主担当の座をめぐっては、12社が名乗りを上げていたが、最終的に EarthLink と Hewlett-Packard (HP) の2社が残り、Earthlink に軍配が上がった。

同ネットワークは、Tropos Networks の機器を用いて構築するもので、カバー面積は約350平方キロメートルに及ぶ。ホットスポットからインターネットへのバックホール接続には、Motorola の『Canopy』プラットフォームを利用する。

『Philadelphia Daily News』紙が、フィラデルフィア市の CIO (最高情報責任者)、Dianah Neff 氏の談話として報じたところによると、EarthLink は同ネットワークに関して、市が設立した非営利団体 Wireless Philadelphia と売上を分け合うという。
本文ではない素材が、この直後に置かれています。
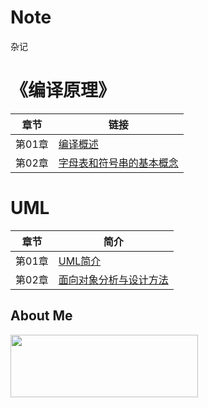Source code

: # Note

杂记

# 《编译原理》

章节   | 链接
------ | ---
第01章 | [编译概述](https://github.com/GcsSloop/Note/blob/master/CompilerTheory/Chapter_01.md)
第02章 | [字母表和符号串的基本概念](https://github.com/GcsSloop/Note/blob/master/CompilerTheory/Chapter_02.md)

# UML

 章节     | 简介
:--------:|--------
  第01章  | [UML简介](https://github.com/GcsSloop/Note/blob/master/UML/Chapter_01.md)
  第02章  | [面向对象分析与设计方法](https://github.com/GcsSloop/Note/blob/master/UML/Chapter_02.md)


## About Me

<a href="https://github.com/GcsSloop/SloopBlog/blob/master/FINDME.md" target="_blank"> <img src="http://ww4.sinaimg.cn/large/005Xtdi2gw1f1qn89ihu3j315o0dwwjc.jpg" width=300 height=100 /> </a>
EarthLink はこれを、ネットワーク構築にかかる初期費用 (1000万ドルないし1500万ドルにのぼる見込み) の負担に充てる。一方、Wireless Philadelphia は売上をデジタル格差の解消プロジェクトに充て、低所得の世帯に月額10ドルから20ドルという安価なインターネット接続を提供していく。

フィラデルフィア市は、最初の1年で8万5000世帯がサービスに加入すると見込んでいるが、この数字には懐疑的な向きもある。同市では、全世帯の推定42%から55%がまったくインターネットに接続しておらず、ダイヤルアップ接続のみという世帯も17万4000世帯にのぼるためだ。また同市では現在、Verizon Wireless が月額14.95ドルの開始料金でブロードバンド接続サービスを提供しており、市の無線ネットワークはこれと競わねばならない。

EarthLink との契約締結が完了するには、Tropos の機器3000基を市の街灯に敷設することについて、市議会の承認を得なければならず、締結完了は2か月後になる予定だ。

EarthLink は先週、自治体運営による無線通信サービスの業界会議、『Muniwireless Conference』の第1回会議に出席し、社内に地方自治体向けワイヤレス部門を設立する意向を明らかにした。会議を企画した同業界ニュースサイト『MuniWireless.com』の Esme Vos 氏はこれについて、「全米の自治体に市営 Wi-Fi サービスを提供することに、同社が真剣に取り組んでいる証し」と評価している。